=== Begin Enclosure ===
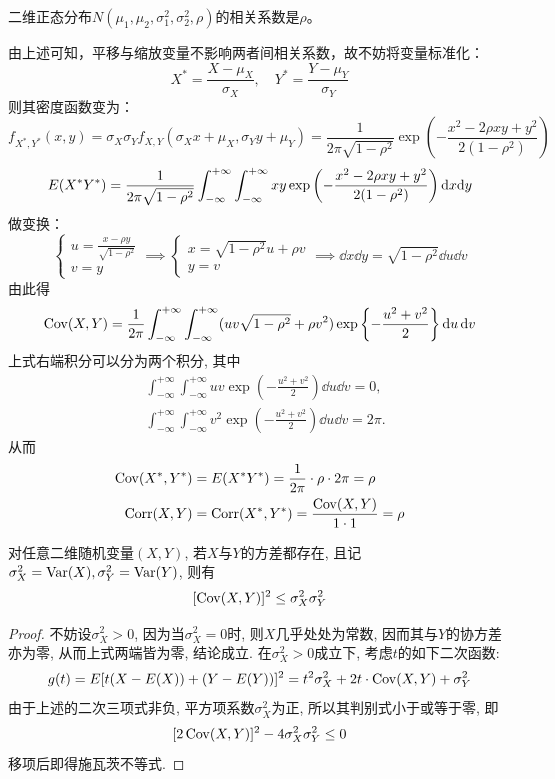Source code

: \begin{example}\label{exam:3.4.9}
    二维正态分布$N(\mu_{1}, \mu_{2}, \sigma_{1}^{2}, \sigma_{2}^{2}, \rho)$的相关系数是$\rho$。
\end{example}
\begin{solution}
    由上述可知，平移与缩放变量不影响两者间相关系数，故不妨将变量标准化：
    \[ X^*=\frac{X-\mu_X}{\sigma_X},\quad Y^*=\frac{Y-\mu_Y}{\sigma_Y} \]
    则其密度函数变为：
    \[ f_{X^*,Y^*}(x,y) = \sigma_X \sigma_Y f_{X,Y}(\sigma_X x+\mu_X,\sigma_Y y+\mu_Y) = \frac{1}{2 \pi \sqrt{1-\rho^2}} \exp \left(- \frac{x^2 - 2 \rho x y +y^2}{2(1-\rho^2)} \right)\]
    \[ E(X^* Y^*) = \frac{1}{2 \pi \sqrt{1-\rho^2}} \int_{-\infty}^{+\infty}\int_{-\infty}^{+\infty}x y \exp \left(- \frac{x^2 - 2 \rho x y +y^2}{2(1-\rho^2)} \right) \mathrm{d} x \mathrm{d} y\]
    做变换：
    \[ \begin{cases}
            u = \frac{x- \rho y}{\sqrt{1-\rho^2}} \\
            v = y
        \end{cases} \implies \begin{cases}
            x = \sqrt{1-\rho^2}u + \rho v \\
            y =  v
        \end{cases} \implies \dd x\dd y= \sqrt{1-\rho^2}\dd u\dd v \]
    由此得
    \[ \operatorname{Cov}(X,Y)=\frac{1}{2\pi}\int_{-\infty}^{+\infty}\int_{-\infty}^{+\infty}(uv\sqrt{1-\rho^2}+\rho v^2)\exp\left\{ -\frac{u^2+v^2}{2} \right\}\mathop{}\!\mathrm d u\mathop{}\!\mathrm d v \]
    上式右端积分可以分为两个积分, 其中
    \begin{align*}
         & \int_{-\infty}^{+\infty}\int_{-\infty}^{+\infty} uv\exp\left(-\frac{u^2+v^2}{2} \right)\dd u\dd v=0,     \\
         & \int_{-\infty}^{+\infty}\int_{-\infty}^{+\infty} v^2\exp\left(-\frac{u^2+v^2}{2} \right)\dd u\dd v=2\pi.
    \end{align*}
    从而
    \begin{align*}
        \operatorname{Cov}(X^*,Y^*) & =E(X^* Y^*)=\frac{1}{2\pi}\cdot \rho\cdot 2\pi=\rho \\
        \operatorname{Corr}(X,Y)    & =\operatorname{Corr}(X^*,Y^*)=\frac{\operatorname{Cov}(X,Y)}{1 \cdot 1}=\rho
    \end{align*}
\end{solution}

\begin{lemma}[施瓦茨不等式]
    对任意二维随机变量$(X,Y)$, 若$X$与$Y$的方差都存在, 且记$\sigma_{X}^2=\operatorname{Var}(X),\sigma_{Y}^2=\operatorname{Var}(Y)$, 则有
    \[ [\operatorname{Cov}(X,Y)]^2\leq \sigma_{X}^2\sigma_{Y}^2 \]
\end{lemma}
\begin{proof}
    不妨设$\sigma_{X}^2>0$, 因为当$\sigma_{X}^2=0$时, 则$X$几乎处处为常数, 因而其与$Y$的协方差亦为零, 从而上式两端皆为零, 结论成立. 在$\sigma_{X}^2>0$成立下, 考虑$t$的如下二次函数:
    \[ g(t)=E[t(X-E(X))+(Y-E(Y))]^2=t^2 \sigma_{X}^2+2t\cdot \operatorname{Cov}(X,Y)+\sigma_{Y}^2 \]
    由于上述的二次三项式非负, 平方项系数$\sigma_{X}^2$为正, 所以其判别式小于或等于零, 即
    \[ [2\operatorname{Cov}(X,Y)]^2-4\sigma_{X}^2\sigma_{Y}^2\leq0 \]
    移项后即得施瓦茨不等式.
\end{proof}

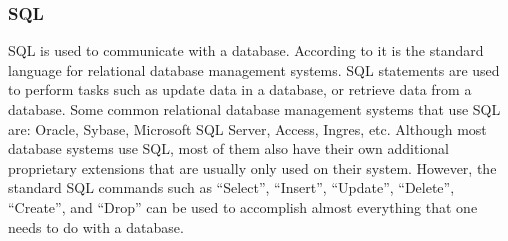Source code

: \subsubsection{SQL}

SQL is used to communicate with a database. According to  it is the standard language for relational database management systems. SQL statements are used to perform tasks such as update data in a database, or retrieve data from a database. Some common relational database management systems that use SQL are: Oracle, Sybase, Microsoft SQL Server, Access, Ingres, etc. Although most database systems use SQL, most of them also have their own additional proprietary extensions that are usually only used on their system. However, the standard SQL commands such as \enquote{Select}, \enquote{Insert}, \enquote{Update}, \enquote{Delete}, \enquote{Create}, and \enquote{Drop} can be used to accomplish almost everything that one needs to do with a database.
=== End Enclosure ===
Activity:
Search the material for "infty" and copy each matching line.

Response:
    \[ E(X^* Y^*) = \frac{1}{2 \pi \sqrt{1-\rho^2}} \int_{-\infty}^{+\infty}\int_{-\infty}^{+\infty}x y \exp \left(- \frac{x^2 - 2 \rho x y +y^2}{2(1-\rho^2)} \right) \mathrm{d} x \mathrm{d} y\]
    \[ \operatorname{Cov}(X,Y)=\frac{1}{2\pi}\int_{-\infty}^{+\infty}\int_{-\infty}^{+\infty}(uv\sqrt{1-\rho^2}+\rho v^2)\exp\left\{ -\frac{u^2+v^2}{2} \right\}\mathop{}\!\mathrm d u\mathop{}\!\mathrm d v \]
         & \int_{-\infty}^{+\infty}\int_{-\infty}^{+\infty} uv\exp\left(-\frac{u^2+v^2}{2} \right)\dd u\dd v=0,     \\
         & \int_{-\infty}^{+\infty}\int_{-\infty}^{+\infty} v^2\exp\left(-\frac{u^2+v^2}{2} \right)\dd u\dd v=2\pi.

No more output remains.